|
Batch Scheduling on Cplant/alaska with the Portable Batch System (PBS) |
|
The batch scheduling system used on Cplant/alaska is called PBS (Portable Batch System), an open source batch scheduling solution available from MRJ Technology Solutions.
The PBS code running on alaska has several modifications for our environment. For example, there was no resource built in to PBS to represent the compute nodes allocated to a job. (If you are familiar with PBS on clusters, you may think this should be the nodes resource. But the nodes resource represents the service nodes on which job scripts execute.

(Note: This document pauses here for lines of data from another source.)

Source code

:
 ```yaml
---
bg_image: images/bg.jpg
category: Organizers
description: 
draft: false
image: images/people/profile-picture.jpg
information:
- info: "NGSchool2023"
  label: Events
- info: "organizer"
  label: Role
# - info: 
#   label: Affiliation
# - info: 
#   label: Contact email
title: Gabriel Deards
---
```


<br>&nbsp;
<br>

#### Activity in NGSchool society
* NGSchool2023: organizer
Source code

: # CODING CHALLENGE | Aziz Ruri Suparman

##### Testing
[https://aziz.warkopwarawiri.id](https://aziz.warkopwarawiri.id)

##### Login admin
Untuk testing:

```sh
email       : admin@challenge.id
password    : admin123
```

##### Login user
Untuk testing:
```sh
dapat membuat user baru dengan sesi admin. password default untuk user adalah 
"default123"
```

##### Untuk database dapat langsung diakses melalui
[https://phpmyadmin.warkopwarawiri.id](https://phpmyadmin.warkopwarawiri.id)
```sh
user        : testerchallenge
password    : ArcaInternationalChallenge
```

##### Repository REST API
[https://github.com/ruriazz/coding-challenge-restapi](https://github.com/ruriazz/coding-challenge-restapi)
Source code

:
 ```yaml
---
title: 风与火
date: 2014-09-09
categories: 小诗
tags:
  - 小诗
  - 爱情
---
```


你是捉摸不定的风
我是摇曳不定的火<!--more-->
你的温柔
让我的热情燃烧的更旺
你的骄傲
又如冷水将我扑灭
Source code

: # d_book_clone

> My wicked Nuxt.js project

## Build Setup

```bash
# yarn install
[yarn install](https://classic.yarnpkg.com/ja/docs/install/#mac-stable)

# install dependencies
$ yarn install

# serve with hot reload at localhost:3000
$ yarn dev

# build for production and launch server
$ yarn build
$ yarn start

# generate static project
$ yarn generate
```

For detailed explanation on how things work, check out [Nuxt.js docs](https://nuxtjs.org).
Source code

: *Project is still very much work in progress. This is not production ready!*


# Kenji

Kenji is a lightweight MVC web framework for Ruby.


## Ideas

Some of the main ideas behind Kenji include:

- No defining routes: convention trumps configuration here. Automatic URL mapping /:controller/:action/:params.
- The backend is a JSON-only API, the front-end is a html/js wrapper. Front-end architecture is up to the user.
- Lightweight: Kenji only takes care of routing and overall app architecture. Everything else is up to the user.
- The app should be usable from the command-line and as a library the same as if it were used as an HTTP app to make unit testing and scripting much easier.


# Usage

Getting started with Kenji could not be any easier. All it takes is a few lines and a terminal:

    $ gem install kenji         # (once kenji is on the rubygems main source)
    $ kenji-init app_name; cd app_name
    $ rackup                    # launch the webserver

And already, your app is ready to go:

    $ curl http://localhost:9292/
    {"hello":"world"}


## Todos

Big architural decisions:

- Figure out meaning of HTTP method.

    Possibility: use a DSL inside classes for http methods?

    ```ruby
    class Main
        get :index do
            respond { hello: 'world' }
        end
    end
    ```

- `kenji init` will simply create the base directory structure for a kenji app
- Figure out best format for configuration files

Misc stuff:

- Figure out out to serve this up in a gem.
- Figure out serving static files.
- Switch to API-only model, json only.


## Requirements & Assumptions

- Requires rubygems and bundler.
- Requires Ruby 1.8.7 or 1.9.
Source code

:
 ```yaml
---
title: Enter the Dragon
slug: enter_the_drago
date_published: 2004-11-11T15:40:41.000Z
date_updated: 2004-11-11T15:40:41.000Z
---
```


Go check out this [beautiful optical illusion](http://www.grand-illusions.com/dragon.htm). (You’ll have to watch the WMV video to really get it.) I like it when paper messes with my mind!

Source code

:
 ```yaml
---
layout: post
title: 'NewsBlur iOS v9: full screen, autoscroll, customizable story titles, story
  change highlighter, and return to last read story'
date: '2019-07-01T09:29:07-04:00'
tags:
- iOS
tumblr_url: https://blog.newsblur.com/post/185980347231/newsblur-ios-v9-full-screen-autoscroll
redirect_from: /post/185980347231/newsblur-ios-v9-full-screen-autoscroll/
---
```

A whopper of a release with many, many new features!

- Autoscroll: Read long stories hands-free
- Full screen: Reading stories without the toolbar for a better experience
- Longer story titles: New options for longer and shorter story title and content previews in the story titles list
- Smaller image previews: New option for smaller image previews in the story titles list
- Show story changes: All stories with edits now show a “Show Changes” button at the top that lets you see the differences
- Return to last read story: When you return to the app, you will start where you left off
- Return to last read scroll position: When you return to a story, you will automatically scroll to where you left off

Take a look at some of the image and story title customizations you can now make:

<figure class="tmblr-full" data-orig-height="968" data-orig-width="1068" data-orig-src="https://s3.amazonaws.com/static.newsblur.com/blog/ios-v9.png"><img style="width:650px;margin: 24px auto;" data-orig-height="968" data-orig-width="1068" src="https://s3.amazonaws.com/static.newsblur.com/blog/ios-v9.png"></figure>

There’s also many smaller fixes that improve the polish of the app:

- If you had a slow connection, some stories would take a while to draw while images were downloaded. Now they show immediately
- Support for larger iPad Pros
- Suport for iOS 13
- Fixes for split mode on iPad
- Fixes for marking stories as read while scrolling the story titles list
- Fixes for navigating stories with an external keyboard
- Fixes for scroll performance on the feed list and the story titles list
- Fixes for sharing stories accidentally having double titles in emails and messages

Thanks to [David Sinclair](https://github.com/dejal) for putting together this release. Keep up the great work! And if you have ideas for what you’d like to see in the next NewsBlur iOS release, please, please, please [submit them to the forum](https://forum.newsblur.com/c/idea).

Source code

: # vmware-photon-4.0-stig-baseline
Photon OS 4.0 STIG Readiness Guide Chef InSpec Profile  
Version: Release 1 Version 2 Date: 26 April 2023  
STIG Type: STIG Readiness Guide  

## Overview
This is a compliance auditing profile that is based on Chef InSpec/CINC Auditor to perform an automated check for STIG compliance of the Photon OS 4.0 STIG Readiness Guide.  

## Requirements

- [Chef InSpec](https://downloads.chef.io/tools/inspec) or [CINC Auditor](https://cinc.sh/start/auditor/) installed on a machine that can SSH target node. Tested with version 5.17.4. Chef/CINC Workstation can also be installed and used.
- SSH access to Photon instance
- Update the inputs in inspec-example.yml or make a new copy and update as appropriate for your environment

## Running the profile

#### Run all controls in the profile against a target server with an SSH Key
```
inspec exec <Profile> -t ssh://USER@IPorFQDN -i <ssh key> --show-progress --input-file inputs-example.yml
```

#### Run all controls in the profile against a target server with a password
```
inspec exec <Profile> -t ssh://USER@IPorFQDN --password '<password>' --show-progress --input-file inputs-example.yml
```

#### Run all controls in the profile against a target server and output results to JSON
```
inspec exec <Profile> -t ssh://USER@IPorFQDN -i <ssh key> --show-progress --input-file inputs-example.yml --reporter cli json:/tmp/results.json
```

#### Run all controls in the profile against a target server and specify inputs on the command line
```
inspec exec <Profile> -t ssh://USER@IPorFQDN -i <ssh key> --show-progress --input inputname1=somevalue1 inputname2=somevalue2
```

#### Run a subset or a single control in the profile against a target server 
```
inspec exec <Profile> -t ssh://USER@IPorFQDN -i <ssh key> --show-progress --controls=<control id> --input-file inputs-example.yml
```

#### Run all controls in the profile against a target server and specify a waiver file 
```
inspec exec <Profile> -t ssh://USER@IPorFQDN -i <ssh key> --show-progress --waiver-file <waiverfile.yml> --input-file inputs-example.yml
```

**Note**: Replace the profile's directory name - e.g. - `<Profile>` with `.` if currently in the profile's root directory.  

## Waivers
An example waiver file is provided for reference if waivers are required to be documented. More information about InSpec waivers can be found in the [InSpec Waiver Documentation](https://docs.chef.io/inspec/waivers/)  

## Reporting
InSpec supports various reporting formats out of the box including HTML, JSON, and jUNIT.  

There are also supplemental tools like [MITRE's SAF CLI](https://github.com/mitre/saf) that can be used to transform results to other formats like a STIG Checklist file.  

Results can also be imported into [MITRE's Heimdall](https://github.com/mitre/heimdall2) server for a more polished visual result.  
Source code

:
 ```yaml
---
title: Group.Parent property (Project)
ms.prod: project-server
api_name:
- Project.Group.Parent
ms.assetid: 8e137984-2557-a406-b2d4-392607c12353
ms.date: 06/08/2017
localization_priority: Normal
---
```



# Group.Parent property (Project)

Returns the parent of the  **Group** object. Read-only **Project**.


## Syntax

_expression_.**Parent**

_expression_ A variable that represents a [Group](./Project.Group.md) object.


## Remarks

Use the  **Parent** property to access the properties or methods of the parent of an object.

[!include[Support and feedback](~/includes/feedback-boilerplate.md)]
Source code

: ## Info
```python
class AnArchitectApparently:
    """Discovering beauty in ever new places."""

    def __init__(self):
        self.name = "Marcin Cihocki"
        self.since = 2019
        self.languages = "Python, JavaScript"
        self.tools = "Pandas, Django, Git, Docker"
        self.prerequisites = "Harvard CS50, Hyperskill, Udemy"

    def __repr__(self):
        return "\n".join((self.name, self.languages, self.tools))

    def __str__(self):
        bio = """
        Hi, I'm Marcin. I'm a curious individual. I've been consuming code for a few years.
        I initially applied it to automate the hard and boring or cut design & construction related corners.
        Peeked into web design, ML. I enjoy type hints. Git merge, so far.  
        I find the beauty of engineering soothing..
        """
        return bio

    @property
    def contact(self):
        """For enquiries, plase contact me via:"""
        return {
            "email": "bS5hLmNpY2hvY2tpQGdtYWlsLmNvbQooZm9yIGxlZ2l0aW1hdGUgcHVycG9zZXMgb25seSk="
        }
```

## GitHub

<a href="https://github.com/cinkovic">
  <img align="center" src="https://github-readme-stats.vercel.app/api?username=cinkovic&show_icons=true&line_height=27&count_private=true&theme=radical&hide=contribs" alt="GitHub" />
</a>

Every job obtains one timeshared node from PBS.) Therefore we added a size resource to represent the number of compute nodes requested for the parallel applications. (It is analygous to the size argument of yod.) When submitting PBS jobs, you should specify the size requirement of the job.
In addition to the enhancements to PBS, the Cplant runtime codes have been augmented to support PBS. So, for example, you can use pingd to display or kill all the parallel applications started by a particular PBS job. And the bebopd node allocator updates the PBS server if the number of compute nodes in the machine changes.
The role of PBS is to handle requests for machine resources in a fair way, and monitor that jobs granted the use of resources for a fixed period of time do not exceed their allocated usage.
At the present time, two resources may be requested from PBS:
| walltime | The total time required by your PBS script
or interactive PBS session.
(Example: walltime=01:00:00 ) |
| size | The total number of compute nodes your script or
interactive session will require at any point in time.
(Example: size=64 ) |
PBS on Cplant does not currently support heterogeneous compute node types. A future enhancement will allow users to specify compute nodes with special properties, like large memory or a particular network interface or processor type.
A PBS job is a request for resources (machine time and compute nodes). You may submit a script which will access the resources at some later time, or you may request an interactive shell which will have access to the resources. PBS assigns your request a numeric job ID when it is submitted. Your job script or interactive shell, when scheduled to execute, may run many Cplant parallel applications. Each Cplant parallel application will have a numeric Cplant job ID.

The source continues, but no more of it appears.